Dona Nobis Pacem / by Rob Fleming

Grand Hall, St. Petersburg Philaharmonia.*Not my photo.

Grand Hall, St. Petersburg Philaharmonia.
*Not my photo.

Today, St. Petersburg marked a painful, joyless anniversary.

74 years ago today, German troops completed their march across the Baltics—blockading Soviet Leningrad (St. Petersburg) and severing the city’s food, transportation & energy lifelines.

During the lead-up to war, some residents escaped. But with the Nazis’ arrival, 2.2 million people became trapped in their own city; surrounded by Hitler’s army, they were cut off from the rest of the world and forced to fend for themselves.

For 2 1/2 years.

Without food. Electricity. Heating. Or running water.

Disease ran rampant.
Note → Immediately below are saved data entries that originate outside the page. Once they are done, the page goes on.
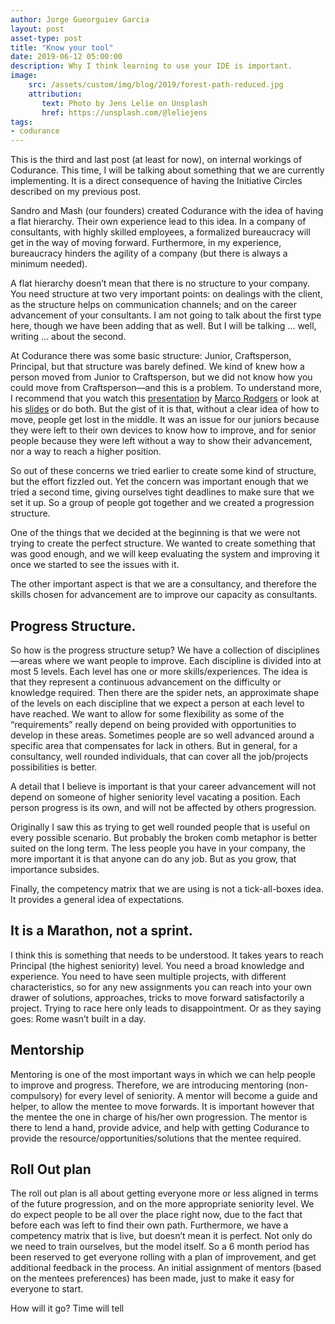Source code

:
 ```yaml
---
author: Jorge Gueorguiev Garcia
layout: post
asset-type: post
title: "Know your tool"
date: 2019-06-12 05:00:00
description: Why I think learning to use your IDE is important.
image: 
    src: /assets/custom/img/blog/2019/forest-path-reduced.jpg
    attribution:
       text: Photo by Jens Lelie on Unsplash
       href: https://unsplash.com/@leliejens
tags: 
- codurance
---
```


This is the third and last post (at least for now), on internal workings of Codurance. This time, I will be talking about something that we are currently implementing. It is a direct consequence of having the Initiative Circles described on my previous post.

Sandro and Mash (our founders) created Codurance with the idea of having a flat hierarchy. Their own experience lead to this idea. In a company of consultants, with highly skilled employees, a formalized bureaucracy will get in the way of moving forward. Furthermore, in my experience, bureaucracy hinders the agility of a company (but there is always a minimum needed).

A flat hierarchy doesn’t mean that there is no structure to your company. You need structure at two very important points: on dealings with the client, as the structure helps on communication channels; and on the career advancement of your consultants. I am not going to talk about the first type here, though we have been adding that as well. But I will be talking … well, writing ... about the second.

At Codurance there was some basic structure: Junior, Craftsperson, Principal, but that structure was barely defined. We kind of knew how a person moved from Junior to Craftsperson, but we did not know how you could move from Craftsperson—and this is a problem. To understand more, I recommend that you watch this [presentation](https://youtu.be/jA1Q94d2z10?list=PLBzScQzZ83I_qiY6iuS-jHmp1QvdE8m5_) by [Marco Rodgers](https://www.linkedin.com/in/marcorogers/) or look at his [slides](https://speakerdeck.com/polotek/creating-a-career-ladder-for-engineers) or do both. But the gist of it is that, without a clear idea of how to move, people get lost in the middle. It was an issue for our juniors because they were left to their own devices to know how to improve, and for senior people because they were left without a way to show their advancement, nor a way to reach a higher position.

So out of these concerns we tried earlier to create some kind of structure, but the effort fizzled out. Yet the concern was important enough that we tried a second time, giving ourselves tight deadlines to make sure that we set it up. So a group of people got together and we created a progression structure.

One of the things that we decided at the beginning is that we were not trying to create the perfect structure. We wanted to create something that was good enough, and we will keep evaluating the system and improving it once we started to see the issues with it. 

The other important aspect is that we are a consultancy, and therefore the skills chosen for advancement are to improve our capacity as consultants.

## Progress Structure.
So how is the progress structure setup? We have a collection of disciplines—areas where we want people to improve. Each discipline is divided into at most 5 levels. Each level has one or more skills/experiences. The idea is that they represent a continuous advancement on the difficulty or knowledge required. Then there are the spider nets, an approximate shape of the levels on each discipline that we expect a person at each level to have reached. We want to allow for some flexibility as some of the “requirements” really depend on being provided with opportunities to develop in these areas. Sometimes people are so well advanced around a specific area that compensates for lack in others. But in general, for a consultancy, well rounded individuals, that can cover all the job/projects possibilities is better.

A detail that I believe is important is that your career advancement will not depend on someone of higher seniority level vacating a position. Each person progress is its own, and will not be affected by others progression.

Originally I saw this as trying to get well rounded people that is useful on every possible scenario. But probably the broken comb metaphor is better suited on the long term. The less people you have in your company, the more important it is that anyone can do any job. But as you grow, that importance subsides.

Finally, the competency matrix that we are using is not a tick-all-boxes idea. It provides a general idea of  expectations.

##  It is a Marathon, not a sprint.
I think this is something that needs to be understood. It takes years to reach Principal (the highest seniority) level. You need a broad knowledge and experience. You need to have seen multiple projects, with different characteristics, so for any new assignments you can reach into your own drawer of solutions, approaches, tricks to move forward satisfactorily a project. Trying to race here only leads to disappointment. Or as they saying goes: Rome wasn’t built in a day.

## Mentorship
Mentoring is one of the most important ways in which we can help people to improve and progress. Therefore, we are introducing mentoring (non-compulsory) for every level of seniority. A mentor will become a guide and helper, to allow the mentee to move forwards. It is important however that the mentee the one in charge of his/her own progression. The mentor is there to lend a hand, provide advice, and help with getting Codurance to provide the resource/opportunities/solutions that the mentee required.

## Roll Out plan

The roll out plan is all about getting everyone more or less aligned in terms of the future progression, and on the more appropriate seniority level. We do expect people to be all over the place right now, due to the fact that before each was left to find their own path. Furthermore, we have a competency matrix that is live, but doesn’t mean it is perfect. Not only do we need to train ourselves, but the model itself. So a 6 month period has been reserved to get everyone rolling with a plan of improvement, and get additional feedback in the process. An initial assignment of mentors (based on the mentees preferences) has been made, just to make it easy for everyone to start.



How will it go? Time will tell

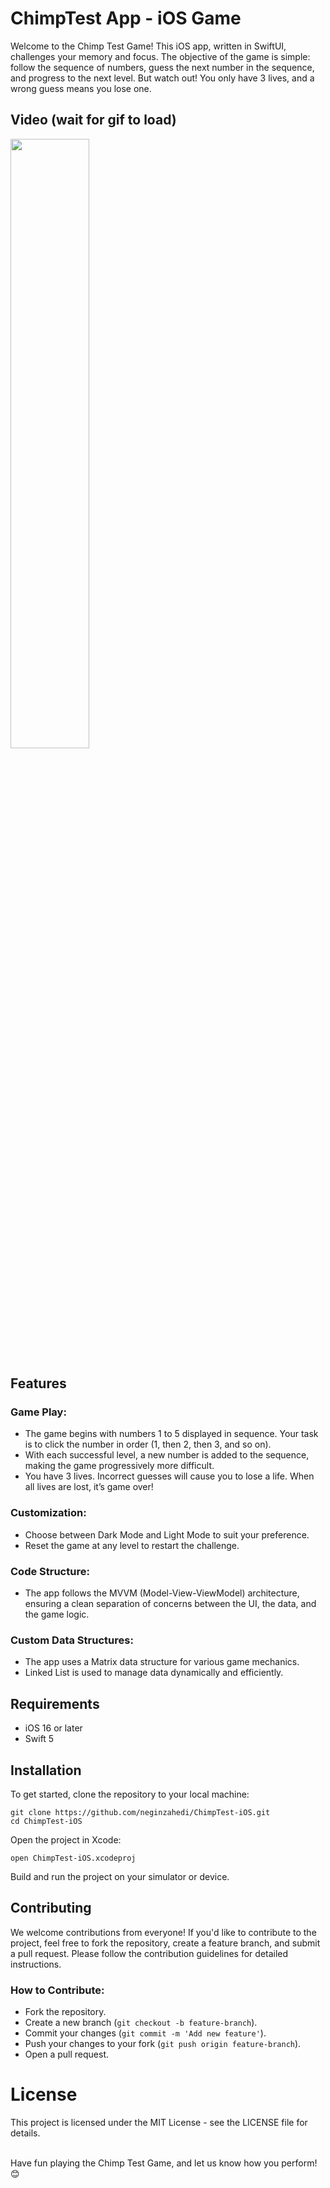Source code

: # ChimpTest App - iOS Game
Welcome to the Chimp Test Game! This iOS app, written in SwiftUI, challenges your memory and focus. The objective of the game is simple: follow the sequence of numbers, guess the next number in the sequence, and progress to the next level. But watch out! You only have 3 lives, and a wrong guess means you lose one.

## Video (wait for gif to load) 
<img src="./Images/chimp.gif" width="50%" height="50%"/>

## Features

### Game Play:
- The game begins with numbers 1 to 5 displayed in sequence. Your task is to click the number in order (1, then 2, then 3, and so on).
- With each successful level, a new number is added to the sequence, making the game progressively more difficult.
- You have 3 lives. Incorrect guesses will cause you to lose a life. When all lives are lost, it’s game over!

### Customization:
- Choose between Dark Mode and Light Mode to suit your preference.
- Reset the game at any level to restart the challenge.

### Code Structure:
- The app follows the MVVM (Model-View-ViewModel) architecture, ensuring a clean separation of concerns between the UI, the data, and the game logic.

### Custom Data Structures:
- The app uses a Matrix data structure for various game mechanics.
- Linked List is used to manage data dynamically and efficiently.

## Requirements

- iOS 16 or later
- Swift 5

## Installation

To get started, clone the repository to your local machine:

```
git clone https://github.com/neginzahedi/ChimpTest-iOS.git
cd ChimpTest-iOS
```
Open the project in Xcode:
```
open ChimpTest-iOS.xcodeproj
```
Build and run the project on your simulator or device.

## Contributing

We welcome contributions from everyone! If you'd like to contribute to the project, feel free to fork the repository, create a feature branch, and submit a pull request. Please follow the contribution guidelines for detailed instructions.

### How to Contribute:
- Fork the repository.
- Create a new branch (`git checkout -b feature-branch`).
- Commit your changes (`git commit -m 'Add new feature'`).
- Push your changes to your fork (`git push origin feature-branch`).
- Open a pull request.

# License

This project is licensed under the MIT License - see the LICENSE file for details.

<br>
Have fun playing the Chimp Test Game, and let us know how you perform! 😊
All the while, the German army pelted the city with endless sprays of air and artillery bombs.

1.5 million people died of starvation, the brutally cold weather or bombing raids.

***

I attended a moving concert tonight at the glorious Philharmonic Hall.

The composition—“The Last Message,” for orchestra and 80-voice male chorus—illustrates the futility of war (and the humanity of its fighting soldiers) via handwritten letters from the front lines of WWII.

No matter the Theater of War, the letters are essentially the same. Letters written in English. Italian. German. Japanese. Russian. French. Chinese. Turkish. Hungarian. Greek. 

“I love you, I miss you, I hope to see you soon.”

Fittingly, the final, futile hymn is in Latin—the universal language, the mother tongue: Dona nobis pacem—Grant us Peace.